I have noticed this with every "X produces code faster than C": you begin with two programs that use a suboptimal algorithm, then you take your non-c language and try to write C in it. The result is always awful and removes most reasons not to use C in the first place.

This has somewhat changed with rust and in some sense C++,but for other languages my point still stands. They have a nice idiomatic golden path that is fast enough for most cases. Once you need performance badly enough you have to treat you language as an assembler, and then you will always lose to languages that actually are good at that.

I say this as a scheme/Haskell weenie. Writing really performance scheme and Haskell code often means writing ugly code.



I say this as a scheme/Haskell weenie. Writing really performance scheme and Haskell code often means writing ugly code.

The same with Clojure, suddenly you start writing Java with parenthesis.

In the JVM, if you want absolute control over performance its better to just write Java for those parts (don't know much about Kotlin).


Kotlin generally is not slower than Java. One exception is that it inserts a lot of null checks. And there are features that will make it even faster than Java, I'm talking about inline lambdas.


The compiler is significantly slower than Java's, though.


That's the sad truth for a lot of modern compiled languages (I think Go is an exception). While I did not dig into their compiler internals, it just seems an inevitable consequence from a powerful language (Go is pretty simple in that regard). C++, Rust, Scala, Kotlin, Swift, they all have significantly longer compilation times compared to their predecessors. Probably that's the price we have to pay.


Chez compiles a 80Kloc project of mine in less than a second, and apparently that is still 2x slower than before they switched to a nanopass compiler.
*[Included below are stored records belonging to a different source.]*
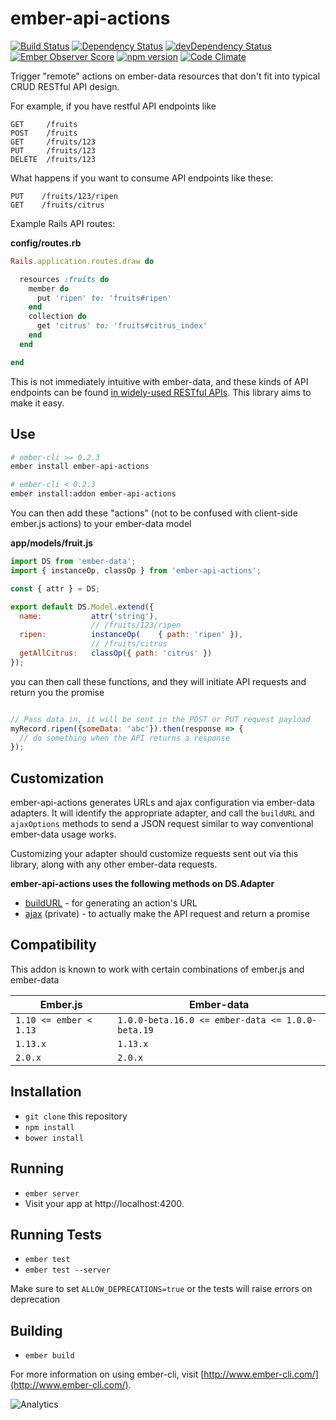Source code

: # ember-api-actions

[![Build Status](https://travis-ci.org/mike-north/ember-api-actions.svg?branch=master)](https://travis-ci.org/mike-north/ember-api-actions)
[![Dependency Status](https://david-dm.org/mike-north/ember-api-actions.svg)](https://david-dm.org/mike-north/ember-api-actions)
[![devDependency Status](https://david-dm.org/mike-north/ember-api-actions/dev-status.svg)](https://david-dm.org/mike-north/ember-api-actions#info=devDependencies)
[![Ember Observer Score](http://emberobserver.com/badges/ember-api-actions.svg)](http://emberobserver.com/addons/ember-api-actions)
[![npm version](https://badge.fury.io/js/ember-api-actions.svg)](http://badge.fury.io/js/ember-api-actions)
[![Code Climate](https://codeclimate.com/github/mike-north/ember-api-actions/badges/gpa.svg)](https://codeclimate.com/github/mike-north/ember-api-actions)

Trigger "remote" actions on ember-data resources that don't fit into typical CRUD RESTful API design.

For example, if you have restful API endpoints like

```
GET     /fruits
POST    /fruits
GET     /fruits/123
PUT     /fruits/123
DELETE  /fruits/123
```

What happens if you want to consume API endpoints like these:

```
PUT    /fruits/123/ripen
GET    /fruits/citrus
```

Example Rails API routes:

**config/routes.rb**

```rb
Rails.application.routes.draw do

  resources :fruits do
    member do
      put 'ripen' to: 'fruits#ripen'
    end
    collection do
      get 'citrus' to: 'fruits#citrus_index'
    end
  end

end

```


This is not immediately intuitive with ember-data, and these kinds of API endpoints can be found [in widely-used RESTful APIs](https://developer.github.com/v3/gists/#star-a-gist). This library aims to make it easy. 



## Use
```sh
# ember-cli >= 0.2.3
ember install ember-api-actions

# ember-cli < 0.2.3
ember install:addon ember-api-actions

```

You can then add these "actions" (not to be confused with client-side ember.js actions) to your ember-data model


**app/models/fruit.js**
```js
import DS from 'ember-data';
import { instanceOp, classOp } from 'ember-api-actions';

const { attr } = DS;

export default DS.Model.extend({
  name:           attr('string'),
                  // /fruits/123/ripen
  ripen:          instanceOp(    { path: 'ripen' }),
                  // /fruits/citrus
  getAllCitrus:   classOp({ path: 'citrus' })
});

```

you can then call these functions, and they will initiate API requests and return you the promise

```js

// Pass data in, it will be sent in the POST or PUT request payload
myRecord.ripen({someData: 'abc'}).then(response => {
  // do something when the API returns a response
});

```


## Customization

ember-api-actions generates URLs and ajax configuration via ember-data adapters. It will identify the appropriate adapter, and call the `buildURL` and `ajaxOptions` methods to send a JSON request similar to way conventional ember-data usage works. 

Customizing your adapter should customize requests sent out via this library, along with any other ember-data requests. 

**ember-api-actions uses the following methods on DS.Adapter**

* [buildURL](http://emberjs.com/api/data/classes/DS.RESTAdapter.html#method_buildURL) - for generating an action's URL
* [ajax](https://github.com/emberjs/data/blob/v1.13.4/packages/ember-data/lib/adapters/rest-adapter.js#L836-L859) (private) - to actually make the API request and return a promise

## Compatibility

This addon is known to work with certain combinations of ember.js and ember-data

Ember.js | Ember-data
---------|-------------
`1.10 <= ember < 1.13` | `1.0.0-beta.16.0 <= ember-data <= 1.0.0-beta.19`
`1.13.x` | `1.13.x`
`2.0.x` | `2.0.x`

## Installation

* `git clone` this repository
* `npm install`
* `bower install`

## Running

* `ember server`
* Visit your app at http://localhost:4200.

## Running Tests

* `ember test`
* `ember test --server`

Make sure to set `ALLOW_DEPRECATIONS=true` or the tests will raise
errors on deprecation

## Building

* `ember build`

For more information on using ember-cli, visit [http://www.ember-cli.com/](http://www.ember-cli.com/).

![Analytics](https://ga-beacon.appspot.com/UA-66610985-1/mike-north/ember-api-actions/readme)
There is no reason compiling things should not compile at similar speeds to chez unless you are telling your compiler to ootimise everything.

C++/ruae are just exceptionally slow and it became the new bottom line somehow. I know rust does a lot of housekeeping, but after using chez and sbcl, 45s for a 1.5kloc project is killing me inside.


Not really.

.NET Native, D, Delphi, Ada and Eiffel also have pretty fast compilers, while offering quite powerful languages.

Lets even pick Turbo Pascal 7.0 for MS-DOS, which was quite feature rich, and was able to compile very large programs in a couple of seconds.

Also Visual C++ with modules preview support, incremental compilation and linking is also reasonably faster than the FOSS alternatives.

It is only a matter how much money one is willing to invest into improving tooling support.


As far as I know Google is supporting JetBrains in making the Kotlin compiler faster.